Na minha experiência, a confiança autêntica nunca nasce da falta de escolhas. Os negociadores de elite agem de forma diferente, já que mantêm suas alternativas secundárias sempre vivas, mesmo que de forma discreta. E existe um motivo biológico para isso. Parece até contraditório, mas a neurociência mostra que saber que você tem opções mantém o seu cérebro focado. O seu córtex pré-frontal continua ativo e bem irrigado, preservando a clareza mental e o controle emocional nos momentos de maior tensão. Agora, quando você elimina todas as suas saídas, o efeito é o oposto. O cérebro interpreta a falta de alternativas como uma ameaça. A amígdala assume o controle, disparando reações de luta ou fuga. É exatamente nesse momento que o negociador começa a tomar decisões desesperadas, aceitar condições ruins ou reagir de forma emocional. Ou seja, a própria tática de "queimar as pontes" sabota biologicamente quem a usa.

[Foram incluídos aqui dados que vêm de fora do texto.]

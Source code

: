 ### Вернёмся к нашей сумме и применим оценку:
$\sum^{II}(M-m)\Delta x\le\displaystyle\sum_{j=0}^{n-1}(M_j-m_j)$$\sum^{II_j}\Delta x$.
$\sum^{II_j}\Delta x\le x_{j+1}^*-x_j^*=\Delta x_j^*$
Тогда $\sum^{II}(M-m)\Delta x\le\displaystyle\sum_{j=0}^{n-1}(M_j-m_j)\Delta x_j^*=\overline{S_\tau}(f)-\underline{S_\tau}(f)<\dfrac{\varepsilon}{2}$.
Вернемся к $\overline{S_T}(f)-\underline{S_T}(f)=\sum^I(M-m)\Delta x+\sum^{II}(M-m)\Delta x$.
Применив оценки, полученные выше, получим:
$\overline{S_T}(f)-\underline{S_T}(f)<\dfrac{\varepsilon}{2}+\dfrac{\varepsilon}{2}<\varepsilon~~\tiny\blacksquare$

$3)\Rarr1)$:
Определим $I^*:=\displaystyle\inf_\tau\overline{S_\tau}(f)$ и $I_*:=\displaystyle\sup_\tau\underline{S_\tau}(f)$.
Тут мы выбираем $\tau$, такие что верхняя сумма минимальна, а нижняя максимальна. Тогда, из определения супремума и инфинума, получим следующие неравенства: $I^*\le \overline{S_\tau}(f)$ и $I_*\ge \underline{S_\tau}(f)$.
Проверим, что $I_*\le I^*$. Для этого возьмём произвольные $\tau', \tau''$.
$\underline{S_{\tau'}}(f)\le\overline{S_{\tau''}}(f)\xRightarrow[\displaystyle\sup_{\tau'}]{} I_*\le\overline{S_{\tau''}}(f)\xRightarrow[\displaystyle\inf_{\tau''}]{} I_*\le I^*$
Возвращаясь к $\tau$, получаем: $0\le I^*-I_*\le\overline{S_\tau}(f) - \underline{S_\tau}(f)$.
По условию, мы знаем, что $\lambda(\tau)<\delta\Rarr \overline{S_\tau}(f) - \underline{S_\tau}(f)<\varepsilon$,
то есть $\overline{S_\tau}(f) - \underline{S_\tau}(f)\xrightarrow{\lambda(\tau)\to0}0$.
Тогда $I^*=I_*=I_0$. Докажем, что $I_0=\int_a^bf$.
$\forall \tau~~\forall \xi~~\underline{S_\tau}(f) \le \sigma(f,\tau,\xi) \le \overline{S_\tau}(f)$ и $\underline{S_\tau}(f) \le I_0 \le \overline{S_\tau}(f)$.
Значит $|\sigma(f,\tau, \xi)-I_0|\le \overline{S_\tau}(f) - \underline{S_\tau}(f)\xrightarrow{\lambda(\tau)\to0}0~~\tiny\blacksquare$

Mas esse erro não é moderno. O filósofo estoico Epicteto, há quase dois mil anos, já nos alertava sobre a ilusão de tentar controlar as decisões dos outros sacrificando a nossa própria liberdade. "Quem deseja ser livre, que não deseje nem evite nada que dependa de outros. Caso contrário, será necessariamente um escravo." A tentação de amarrar as próprias mãos para forçar reciprocidade existe desde que o ser humano esteja disposto a negociar. E o resultado é sempre o mesmo: gera oportunismo e destrói o valor da parceria. Amarrar as próprias mãos não garante que o outro lado vai agir com ética ou que estará de acordo porque é a melhor opção. Garante apenas que você não terá opções nem como se proteger se ele não agir (ou agir contrariando o que você quer).
Depois de anos negociando em diferentes países e com empresas e times de todos os tamanhos, uma coisa ficou clara para mim: os melhores líderes do mercado constroem pontes sólidas de colaboração. Uma aliança saudável se sustenta pelo valor real que gera todos os dias, e não por uma prisão forçada.
E se alguém tentar usar essa tática agressiva contra você? Bom, não ceda de imediato. Em vez disso, construa o que chamamos de "ponte de ouro". Ajude o outro lado a recuar sem perder o orgulho. Por exemplo, imagine que um cliente declare publicamente que não vai aceitar um aumento de preço. Você pode manter o valor congelado, mas reduzir um pouco o escopo do serviço. Assim, ele comemora que não gastou mais, e você protege a margem da sua empresa. Os dois saem ganhando.
A verdadeira força em uma negociação não está em eliminar as suas opções. Está em ter tantas opções que você escolhe ficar por vontade própria. É essa liberdade que transforma um acordo em uma parceria real. Então, antes de fechar o seu próximo grande acordo, faça uma análise fria do cenário. Você está construindo uma parceria verdadeira que vai durar anos? Ou está apenas fechando portas e destruindo o seu próprio futuro?